[Stored data]

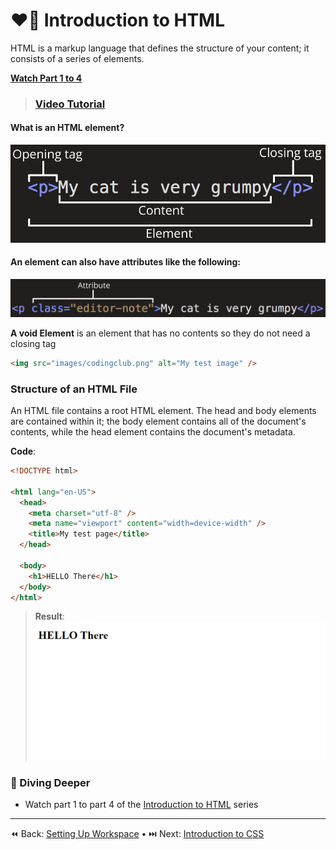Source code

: # ❤️‍🔥 Introduction to HTML

HTML is a markup language that defines the structure of your content; it consists of a series of elements.

**<ins>Watch Part 1 to 4</ins>**

> ### [Video Tutorial](https://www.youtube.com/playlist?list=PLZlA0Gpn_vH9xx-RRVNG187ETT2ekWFsq)

#### What is an HTML element?

![Element](/static_files/htmlelementl.png)

#### An **element** can also have attributes like the following:

![Element](/static_files/htmlattribute.png)

**A void Element** is an element that has no contents so they do not need a closing tag

```html
<img src="images/codingclub.png" alt="My test image" />
```

### Structure of an HTML File

An HTML file contains a root HTML element. The head and body elements are contained within it; the body element contains all of the document's contents, while the head element contains the document's metadata.

**Code**:

```html
<!DOCTYPE html>

<html lang="en-US">
  <head>
    <meta charset="utf-8" />
    <meta name="viewport" content="width=device-width" />
    <title>My test page</title>
  </head>

  <body>
    <h1>HELLO There</h1>
  </body>
</html>
```

> **Result**:
> ![](../static_files/htmlexample.png)

### 🤿 Diving Deeper

- Watch part 1 to part 4 of the [Introduction to HTML](https://www.youtube.com/playlist?list=PLZlA0Gpn_vH9xx-RRVNG187ETT2ekWFsq) series

----
⏪ Back: [Setting Up Workspace](../html-css/WORKSPACE_SETUP.md) • ⏭️ Next: [Introduction to CSS](/html-css/LEARN_CSS.md)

#### Exercise:
Scan the entries above and return each line that holds "test".

#### Solution below:
<img src="images/codingclub.png" alt="My test image" />
    <title>My test page</title>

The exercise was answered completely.